Task description ▸
Produce the same data once more, line for line.

[[ Data for review, beginning ]]

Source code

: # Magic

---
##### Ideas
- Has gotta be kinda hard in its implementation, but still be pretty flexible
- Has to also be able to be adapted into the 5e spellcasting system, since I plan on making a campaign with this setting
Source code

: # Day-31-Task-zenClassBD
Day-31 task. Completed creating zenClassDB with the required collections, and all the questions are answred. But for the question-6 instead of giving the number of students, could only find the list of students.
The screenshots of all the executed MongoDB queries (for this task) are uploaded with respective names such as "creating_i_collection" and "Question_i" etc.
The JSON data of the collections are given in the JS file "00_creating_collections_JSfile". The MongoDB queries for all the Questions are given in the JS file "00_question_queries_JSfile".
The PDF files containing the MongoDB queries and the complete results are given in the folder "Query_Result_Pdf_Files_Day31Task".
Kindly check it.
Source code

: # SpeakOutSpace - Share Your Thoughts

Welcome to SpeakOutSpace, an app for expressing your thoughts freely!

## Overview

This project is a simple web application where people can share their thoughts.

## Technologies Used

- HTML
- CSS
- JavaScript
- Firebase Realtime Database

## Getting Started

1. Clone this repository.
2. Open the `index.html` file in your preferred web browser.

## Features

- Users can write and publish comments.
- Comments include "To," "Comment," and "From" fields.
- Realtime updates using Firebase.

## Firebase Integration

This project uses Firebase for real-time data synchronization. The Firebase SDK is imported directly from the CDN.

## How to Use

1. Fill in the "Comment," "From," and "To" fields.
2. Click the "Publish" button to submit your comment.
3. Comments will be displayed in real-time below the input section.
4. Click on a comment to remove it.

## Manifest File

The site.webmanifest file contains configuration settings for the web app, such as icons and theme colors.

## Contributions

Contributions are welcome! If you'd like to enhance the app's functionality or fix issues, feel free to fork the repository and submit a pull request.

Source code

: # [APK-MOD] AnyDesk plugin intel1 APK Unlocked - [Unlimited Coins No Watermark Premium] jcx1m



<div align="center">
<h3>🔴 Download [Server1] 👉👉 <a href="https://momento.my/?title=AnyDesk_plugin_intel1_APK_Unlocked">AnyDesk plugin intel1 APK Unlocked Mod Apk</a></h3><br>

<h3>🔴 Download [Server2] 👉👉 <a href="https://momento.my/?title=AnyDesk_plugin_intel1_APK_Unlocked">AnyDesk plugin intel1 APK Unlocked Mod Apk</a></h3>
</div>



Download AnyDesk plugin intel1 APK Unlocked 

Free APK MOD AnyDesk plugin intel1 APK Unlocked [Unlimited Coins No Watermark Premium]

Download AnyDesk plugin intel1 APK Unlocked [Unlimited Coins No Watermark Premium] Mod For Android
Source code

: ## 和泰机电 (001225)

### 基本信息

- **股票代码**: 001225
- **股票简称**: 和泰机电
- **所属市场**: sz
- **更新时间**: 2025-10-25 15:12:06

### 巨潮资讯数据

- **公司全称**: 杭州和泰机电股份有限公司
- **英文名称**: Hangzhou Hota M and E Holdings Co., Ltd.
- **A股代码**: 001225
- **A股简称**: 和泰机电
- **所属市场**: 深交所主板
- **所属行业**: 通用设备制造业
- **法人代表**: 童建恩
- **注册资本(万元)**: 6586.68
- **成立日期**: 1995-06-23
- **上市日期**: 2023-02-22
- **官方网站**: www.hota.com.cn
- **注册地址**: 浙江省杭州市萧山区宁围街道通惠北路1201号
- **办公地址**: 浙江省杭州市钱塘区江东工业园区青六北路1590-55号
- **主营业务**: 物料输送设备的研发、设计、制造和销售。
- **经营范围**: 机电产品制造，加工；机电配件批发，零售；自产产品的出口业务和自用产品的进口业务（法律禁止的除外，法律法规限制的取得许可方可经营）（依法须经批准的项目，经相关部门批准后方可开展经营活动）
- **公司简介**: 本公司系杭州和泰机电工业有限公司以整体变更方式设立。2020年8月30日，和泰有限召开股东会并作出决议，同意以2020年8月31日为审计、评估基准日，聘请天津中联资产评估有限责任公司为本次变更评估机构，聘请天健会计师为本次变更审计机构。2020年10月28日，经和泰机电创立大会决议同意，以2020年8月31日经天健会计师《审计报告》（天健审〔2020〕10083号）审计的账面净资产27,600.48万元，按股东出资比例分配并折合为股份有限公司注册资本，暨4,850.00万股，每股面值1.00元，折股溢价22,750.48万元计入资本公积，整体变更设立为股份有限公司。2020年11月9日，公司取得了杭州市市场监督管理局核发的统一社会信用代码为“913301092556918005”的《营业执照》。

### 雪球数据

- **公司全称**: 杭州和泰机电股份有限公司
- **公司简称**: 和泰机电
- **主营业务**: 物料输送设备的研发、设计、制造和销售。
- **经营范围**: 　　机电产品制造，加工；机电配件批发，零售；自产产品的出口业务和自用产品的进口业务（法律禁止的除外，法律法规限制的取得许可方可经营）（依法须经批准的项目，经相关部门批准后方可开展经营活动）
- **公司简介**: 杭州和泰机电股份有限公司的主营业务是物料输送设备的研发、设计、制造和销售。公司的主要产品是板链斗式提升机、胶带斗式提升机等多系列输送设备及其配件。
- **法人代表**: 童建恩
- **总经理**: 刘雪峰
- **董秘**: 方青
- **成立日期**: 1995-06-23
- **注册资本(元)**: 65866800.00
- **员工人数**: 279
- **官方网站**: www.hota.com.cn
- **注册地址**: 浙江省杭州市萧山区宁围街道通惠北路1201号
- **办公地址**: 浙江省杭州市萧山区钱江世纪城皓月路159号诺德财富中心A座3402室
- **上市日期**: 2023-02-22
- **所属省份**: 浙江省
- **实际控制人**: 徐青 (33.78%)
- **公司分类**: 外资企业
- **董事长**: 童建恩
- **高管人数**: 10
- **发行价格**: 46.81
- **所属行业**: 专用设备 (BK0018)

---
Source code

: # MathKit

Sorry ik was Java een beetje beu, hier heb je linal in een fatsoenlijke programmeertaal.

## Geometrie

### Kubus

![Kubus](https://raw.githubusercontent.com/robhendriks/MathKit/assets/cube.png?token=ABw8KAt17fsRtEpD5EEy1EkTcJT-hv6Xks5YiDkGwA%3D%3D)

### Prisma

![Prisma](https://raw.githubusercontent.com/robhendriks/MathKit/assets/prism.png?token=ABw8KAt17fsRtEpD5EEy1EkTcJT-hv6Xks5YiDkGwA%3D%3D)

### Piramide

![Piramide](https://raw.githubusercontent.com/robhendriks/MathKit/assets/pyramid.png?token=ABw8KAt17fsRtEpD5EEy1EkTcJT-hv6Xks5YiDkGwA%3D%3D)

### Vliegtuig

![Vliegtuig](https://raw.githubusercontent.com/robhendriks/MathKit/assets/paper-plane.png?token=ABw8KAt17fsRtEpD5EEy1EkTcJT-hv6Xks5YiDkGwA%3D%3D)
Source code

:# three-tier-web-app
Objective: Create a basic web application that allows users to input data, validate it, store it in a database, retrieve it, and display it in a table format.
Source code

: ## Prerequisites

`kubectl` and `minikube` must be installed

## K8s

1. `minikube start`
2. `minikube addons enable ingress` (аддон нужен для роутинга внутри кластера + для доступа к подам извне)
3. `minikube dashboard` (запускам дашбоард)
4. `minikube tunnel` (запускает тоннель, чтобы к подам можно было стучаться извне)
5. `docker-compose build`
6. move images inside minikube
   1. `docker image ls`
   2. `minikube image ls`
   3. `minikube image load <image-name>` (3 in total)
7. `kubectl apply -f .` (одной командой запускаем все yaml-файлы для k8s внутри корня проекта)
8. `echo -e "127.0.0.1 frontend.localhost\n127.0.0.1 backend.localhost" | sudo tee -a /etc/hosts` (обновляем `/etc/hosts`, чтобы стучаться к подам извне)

[[ Data for review, end ]]

Result for this task ▸
Source code

: # Magic

---
##### Ideas
- Has gotta be kinda hard in its implementation, but still be pretty flexible
- Has to also be able to be adapted into the 5e spellcasting system, since I plan on making a campaign with this setting
Source code

: # Day-31-Task-zenClassBD
Day-31 task. Completed creating zenClassDB with the required collections, and all the questions are answred. But for the question-6 instead of giving the number of students, could only find the list of students.
The screenshots of all the executed MongoDB queries (for this task) are uploaded with respective names such as "creating_i_collection" and "Question_i" etc.
The JSON data of the collections are given in the JS file "00_creating_collections_JSfile". The MongoDB queries for all the Questions are given in the JS file "00_question_queries_JSfile".
The PDF files containing the MongoDB queries and the complete results are given in the folder "Query_Result_Pdf_Files_Day31Task".
Kindly check it.
Source code

: # SpeakOutSpace - Share Your Thoughts

Welcome to SpeakOutSpace, an app for expressing your thoughts freely!

## Overview

This project is a simple web application where people can share their thoughts.

## Technologies Used

- HTML
- CSS
- JavaScript
- Firebase Realtime Database

## Getting Started

1. Clone this repository.
2. Open the `index.html` file in your preferred web browser.

## Features

- Users can write and publish comments.
- Comments include "To," "Comment," and "From" fields.
- Realtime updates using Firebase.

## Firebase Integration

This project uses Firebase for real-time data synchronization. The Firebase SDK is imported directly from the CDN.

## How to Use

1. Fill in the "Comment," "From," and "To" fields.
2. Click the "Publish" button to submit your comment.
3. Comments will be displayed in real-time below the input section.
4. Click on a comment to remove it.

## Manifest File

The site.webmanifest file contains configuration settings for the web app, such as icons and theme colors.

## Contributions

Contributions are welcome! If you'd like to enhance the app's functionality or fix issues, feel free to fork the repository and submit a pull request.

Source code

: # [APK-MOD] AnyDesk plugin intel1 APK Unlocked - [Unlimited Coins No Watermark Premium] jcx1m



<div align="center">
<h3>🔴 Download [Server1] 👉👉 <a href="https://momento.my/?title=AnyDesk_plugin_intel1_APK_Unlocked">AnyDesk plugin intel1 APK Unlocked Mod Apk</a></h3><br>

<h3>🔴 Download [Server2] 👉👉 <a href="https://momento.my/?title=AnyDesk_plugin_intel1_APK_Unlocked">AnyDesk plugin intel1 APK Unlocked Mod Apk</a></h3>
</div>



Download AnyDesk plugin intel1 APK Unlocked 

Free APK MOD AnyDesk plugin intel1 APK Unlocked [Unlimited Coins No Watermark Premium]

Download AnyDesk plugin intel1 APK Unlocked [Unlimited Coins No Watermark Premium] Mod For Android
Source code

: ## 和泰机电 (001225)

### 基本信息

- **股票代码**: 001225
- **股票简称**: 和泰机电
- **所属市场**: sz
- **更新时间**: 2025-10-25 15:12:06

### 巨潮资讯数据

- **公司全称**: 杭州和泰机电股份有限公司
- **英文名称**: Hangzhou Hota M and E Holdings Co., Ltd.
- **A股代码**: 001225
- **A股简称**: 和泰机电
- **所属市场**: 深交所主板
- **所属行业**: 通用设备制造业
- **法人代表**: 童建恩
- **注册资本(万元)**: 6586.68
- **成立日期**: 1995-06-23
- **上市日期**: 2023-02-22
- **官方网站**: www.hota.com.cn
- **注册地址**: 浙江省杭州市萧山区宁围街道通惠北路1201号
- **办公地址**: 浙江省杭州市钱塘区江东工业园区青六北路1590-55号
- **主营业务**: 物料输送设备的研发、设计、制造和销售。
- **经营范围**: 机电产品制造，加工；机电配件批发，零售；自产产品的出口业务和自用产品的进口业务（法律禁止的除外，法律法规限制的取得许可方可经营）（依法须经批准的项目，经相关部门批准后方可开展经营活动）
- **公司简介**: 本公司系杭州和泰机电工业有限公司以整体变更方式设立。2020年8月30日，和泰有限召开股东会并作出决议，同意以2020年8月31日为审计、评估基准日，聘请天津中联资产评估有限责任公司为本次变更评估机构，聘请天健会计师为本次变更审计机构。2020年10月28日，经和泰机电创立大会决议同意，以2020年8月31日经天健会计师《审计报告》（天健审〔2020〕10083号）审计的账面净资产27,600.48万元，按股东出资比例分配并折合为股份有限公司注册资本，暨4,850.00万股，每股面值1.00元，折股溢价22,750.48万元计入资本公积，整体变更设立为股份有限公司。2020年11月9日，公司取得了杭州市市场监督管理局核发的统一社会信用代码为“913301092556918005”的《营业执照》。

### 雪球数据

- **公司全称**: 杭州和泰机电股份有限公司
- **公司简称**: 和泰机电
- **主营业务**: 物料输送设备的研发、设计、制造和销售。
- **经营范围**: 　　机电产品制造，加工；机电配件批发，零售；自产产品的出口业务和自用产品的进口业务（法律禁止的除外，法律法规限制的取得许可方可经营）（依法须经批准的项目，经相关部门批准后方可开展经营活动）
- **公司简介**: 杭州和泰机电股份有限公司的主营业务是物料输送设备的研发、设计、制造和销售。公司的主要产品是板链斗式提升机、胶带斗式提升机等多系列输送设备及其配件。
- **法人代表**: 童建恩
- **总经理**: 刘雪峰
- **董秘**: 方青
- **成立日期**: 1995-06-23
- **注册资本(元)**: 65866800.00
- **员工人数**: 279
- **官方网站**: www.hota.com.cn
- **注册地址**: 浙江省杭州市萧山区宁围街道通惠北路1201号
- **办公地址**: 浙江省杭州市萧山区钱江世纪城皓月路159号诺德财富中心A座3402室
- **上市日期**: 2023-02-22
- **所属省份**: 浙江省
- **实际控制人**: 徐青 (33.78%)
- **公司分类**: 外资企业
- **董事长**: 童建恩
- **高管人数**: 10
- **发行价格**: 46.81
- **所属行业**: 专用设备 (BK0018)

---
Source code

: # MathKit

Sorry ik was Java een beetje beu, hier heb je linal in een fatsoenlijke programmeertaal.

## Geometrie

### Kubus

![Kubus](https://raw.githubusercontent.com/robhendriks/MathKit/assets/cube.png?token=ABw8KAt17fsRtEpD5EEy1EkTcJT-hv6Xks5YiDkGwA%3D%3D)

### Prisma

![Prisma](https://raw.githubusercontent.com/robhendriks/MathKit/assets/prism.png?token=ABw8KAt17fsRtEpD5EEy1EkTcJT-hv6Xks5YiDkGwA%3D%3D)

### Piramide

![Piramide](https://raw.githubusercontent.com/robhendriks/MathKit/assets/pyramid.png?token=ABw8KAt17fsRtEpD5EEy1EkTcJT-hv6Xks5YiDkGwA%3D%3D)

### Vliegtuig

![Vliegtuig](https://raw.githubusercontent.com/robhendriks/MathKit/assets/paper-plane.png?token=ABw8KAt17fsRtEpD5EEy1EkTcJT-hv6Xks5YiDkGwA%3D%3D)
Source code

:# three-tier-web-app
Objective: Create a basic web application that allows users to input data, validate it, store it in a database, retrieve it, and display it in a table format.
Source code

: ## Prerequisites

`kubectl` and `minikube` must be installed

## K8s

1. `minikube start`
2. `minikube addons enable ingress` (аддон нужен для роутинга внутри кластера + для доступа к подам извне)
3. `minikube dashboard` (запускам дашбоард)
4. `minikube tunnel` (запускает тоннель, чтобы к подам можно было стучаться извне)
5. `docker-compose build`
6. move images inside minikube
   1. `docker image ls`
   2. `minikube image ls`
   3. `minikube image load <image-name>` (3 in total)
7. `kubectl apply -f .` (одной командой запускаем все yaml-файлы для k8s внутри корня проекта)
8. `echo -e "127.0.0.1 frontend.localhost\n127.0.0.1 backend.localhost" | sudo tee -a /etc/hosts` (обновляем `/etc/hosts`, чтобы стучаться к подам извне)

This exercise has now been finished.